Different Share Pledge Types

Placing up your shares as collateral for additional margin is known as pledging. However, you have a choice between two share-pledging options. The first is fairly simple, while the second is intriguing. Let's go over both types in the section that follows.

1. Margin Pledge

Margin Pledge is a process in which users can pledge their stocks to the broker in return for a collateral margin that can be utilised for trading.

Let’s understand this better via an example; suppose I am an investor who has shares of RIL, TCS, and Infosys worth Rs 2,00,000 in his holding. Now a trading opportunity arises but due to a lack of funds, I am unable to seize it. So, I decided to pledge my stocks to the broker. He then deducts a % haircut (Haircut is the amount that covers the risk a broker is exposed to if the collateral share prices move erratically) of say 20% from the total value of my stocks (calculated at their current market price), i.e., Rs 40,000 and gives me the remaining value of Rs 1,60,000 as a collateral margin which I can now use for trading opportunities.

2. Margin Trading Facility (MTF)

Margin Trading Facility or Margin Trade Facility (MTF) allows you to get more leverage for trading stocks while pledge margin benefit allows you to get more margin for trading in any segment. That’s the first difference.

The second difference between MTF and pledge margin is that MTF requires you to pledge the stocks you’ve bought using the facility on the same day, before 9 PM. You can’t pledge other stocks – just the ones bought using MTF. Or, you could use cash as collateral too.

Stocks bought using MTF have to typically be pledged within T+1 day from the day of purchase (T).

Advantages of Pledged Shares

  1. By pledging, you ask the lender for a safe loan that is secured by your stock holdings. Secured loans are easier to obtain and have lower interest rates than unsecured loans.

  2. One of the main benefits of pledging shares is the availability of additional cash for various financial requirements, such as margin for trading or other financial needs.

  3. When an investor pledges shares, there is no tax obligation involved.

  4. The borrower need not sell these shares in order to pledge them. This implies that if the markets rise, the value of investments will rise as well, giving investors access to more money at the same time. Additionally, borrowers continue to benefit from additional benefits like dividend income.

Disadvantages of Pledged Shares

  1. The risk associated with stock pledges is one of the disadvantages of stock pledges.

  2. Shares pledged as collateral for a loan may be sold on the open market by the lender to recoup the loan balance if the borrower defaults on the loan.

  3. The lender's sale of the high net worth investor's shares could cause a further decline in their value, impacting other shareholders as a result.

  4. If the promoter of a company defaults on loans for which shares are pledged as collateral, this may harm the company's reputation and its share prices for a considerable amount of time.

How do promoters or investors pledge their shares?

  1. The investor or promoter must use a terminal to submit a request for the pledge of shares.

  2. The terminal sends an investor's request to either National Securities Depository Limited (NSDL) or Central Depository Services Limited (CDSL) after receiving it.

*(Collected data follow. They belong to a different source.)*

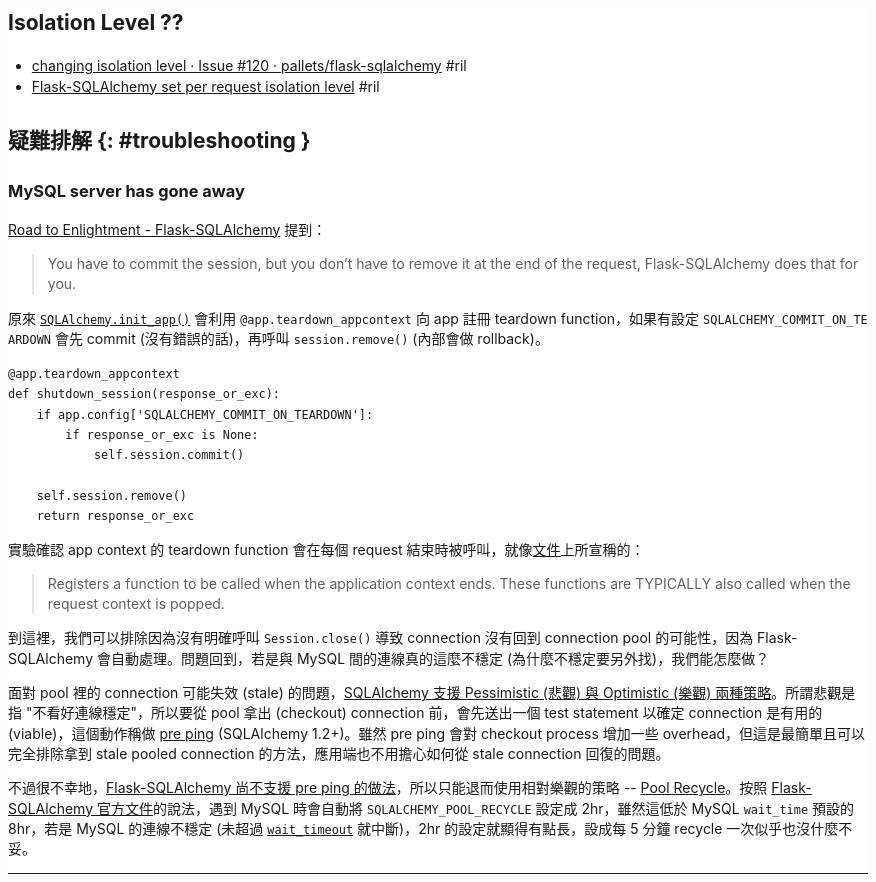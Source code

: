 ## Isolation Level ??

  - [changing isolation level · Issue \#120 · pallets/flask\-sqlalchemy](https://github.com/pallets/flask-sqlalchemy/issues/120) #ril
  - [Flask\-SQLAlchemy set per request isolation level](https://gist.github.com/robyoung/68e2121c045f117bea78) #ril

## 疑難排解 {: #troubleshooting }

### MySQL server has gone away

[Road to Enlightment - Flask-SQLAlchemy](http://flask-sqlalchemy.pocoo.org/2.3/quickstart/#road-to-enlightenment) 提到：

> You have to commit the session, but you don’t have to remove it at the end of the request, Flask-SQLAlchemy does that for you.

原來 [`SQLAlchemy.init_app()`](https://github.com/mitsuhiko/flask-sqlalchemy/blob/master/flask_sqlalchemy/__init__.py#L801) 會利用 `@app.teardown_appcontext` 向 app 註冊 teardown function，如果有設定 `SQLALCHEMY_COMMIT_ON_TEARDOWN` 會先 commit (沒有錯誤的話)，再呼叫 `session.remove()` (內部會做 rollback)。

```
@app.teardown_appcontext
def shutdown_session(response_or_exc):
    if app.config['SQLALCHEMY_COMMIT_ON_TEARDOWN']:
        if response_or_exc is None:
            self.session.commit()

    self.session.remove()
    return response_or_exc
```

實驗確認 app context 的 teardown function 會在每個 request 結束時被呼叫，就像[文件](http://flask.pocoo.org/docs/0.12/api/#flask.Flask.teardown_appcontext)上所宣稱的：

> Registers a function to be called when the application context ends. These functions are TYPICALLY also called when the request context is popped.

到這裡，我們可以排除因為沒有明確呼叫 `Session.close()` 導致 connection 沒有回到 connection pool 的可能性，因為 Flask-SQLAlchemy 會自動處理。問題回到，若是與 MySQL 間的連線真的這麼不穩定 (為什麼不穩定要另外找)，我們能怎麼做？

面對 pool 裡的 connection 可能失效 (stale) 的問題，[SQLAlchemy 支援 Pessimistic (悲觀) 與 Optimistic (樂觀) 兩種策略](http://docs.sqlalchemy.org/en/latest/core/pooling.html#dealing-with-disconnects)。所謂悲觀是指 "不看好連線穩定"，所以要從 pool 拿出 (checkout) connection 前，會先送出一個 test statement 以確定 connection 是有用的 (viable)，這個動作稱做 [pre ping](http://docs.sqlalchemy.org/en/latest/core/pooling.html#sqlalchemy.pool.Pool.params.pre_ping) (SQLAlchemy 1.2+)。雖然 pre ping 會對 checkout process 增加一些 overhead，但這是最簡單且可以完全排除拿到 stale pooled connection 的方法，應用端也不用擔心如何從 stale connection 回復的問題。

不過很不幸地，[Flask-SQLAlchemy 尚不支援 pre ping 的做法](https://github.com/mitsuhiko/flask-sqlalchemy/pull/600)，所以只能退而使用相對樂觀的策略 -- [Pool Recycle](http://docs.sqlalchemy.org/en/latest/core/pooling.html#setting-pool-recycle)。按照 [Flask-SQLAlchemy 官方文件](http://flask-sqlalchemy.pocoo.org/2.3/config/)的說法，遇到 MySQL 時會自動將 `SQLALCHEMY_POOL_RECYCLE` 設定成 2hr，雖然這低於 MySQL `wait_time` 預設的 8hr，若是 MySQL 的連線不穩定 (未超過 [`wait_timeout`](https://dev.mysql.com/doc/refman/5.7/en/server-system-variables.html#sysvar_wait_timeout) 就中斷)，2hr 的設定就顯得有點長，設成每 5 分鐘 recycle 一次似乎也沒什麼不妥。

---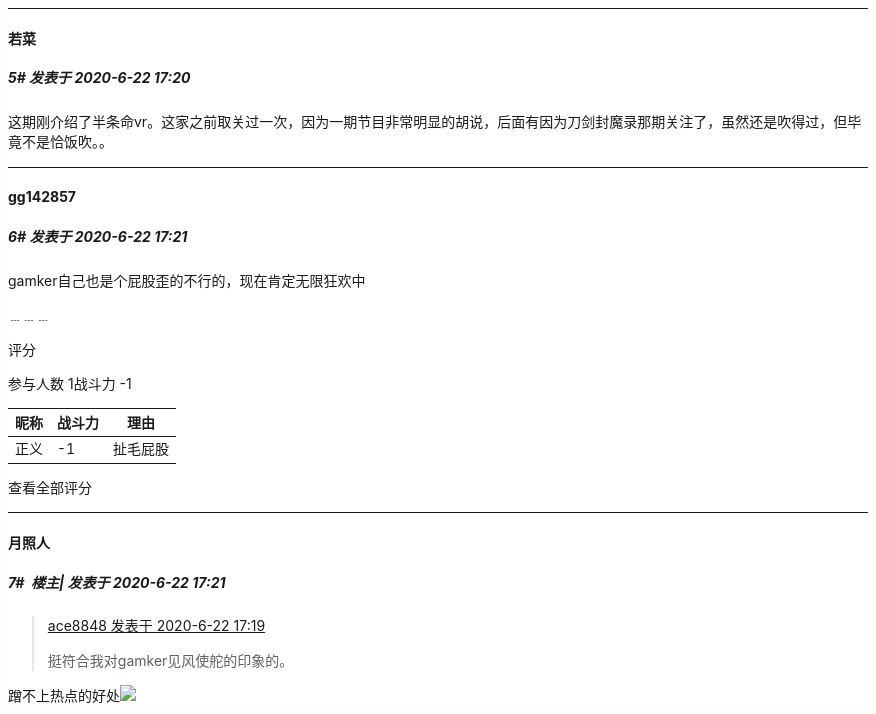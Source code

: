 





*****

####  若菜  
##### 5#       发表于 2020-6-22 17:20




这期刚介绍了半条命vr。这家之前取关过一次，因为一期节目非常明显的胡说，后面有因为刀剑封魔录那期关注了，虽然还是吹得过，但毕竟不是恰饭吹。。







*****

####  gg142857  
##### 6#       发表于 2020-6-22 17:21




gamker自己也是个屁股歪的不行的，现在肯定无限狂欢中



﹍﹍﹍

评分





 参与人数 1战斗力 -1

|昵称|战斗力|理由|
|----|---|---|
| 正义|-1|扯毛屁股|



查看全部评分






*****

####  月照人  
##### 7#         楼主| 发表于 2020-6-22 17:21



<blockquote><a href="httphttps://bbs.saraba1st.com/2b/forum.php?mod=redirect&amp;goto=findpost&amp;pid=47906230&amp;ptid=1943420" target="_blank">ace8848 发表于 2020-6-22 17:19</a>

挺符合我对gamker见风使舵的印象的。</blockquote>
蹭不上热点的好处<img src="https://static.saraba1st.com/image/smiley/face2017/046.png" referrerpolicy="no-referrer">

  3. To confirm the PAN or BO ID, the National Securities Depository Limited or Central Depository Services Limited authenticates the request via email or mobile.

  4. Investors and promoters can trade with the collateral margin once the request has been approved.


Taking out loans against the shares you own as an investor is what is meant by pledged shares. Pledges are a last-ditch effort by promoters to raise money for their organisation's various financial needs. Individual investors may use pledging as a backup plan to invest in the market without suffering a loss. Additionally, because it gives investors access to higher margins, it allows them to trade in large volumes. Investors and promoters can get the best benefits of pledging shares with better due diligence in terms of planning and strategizing this activity.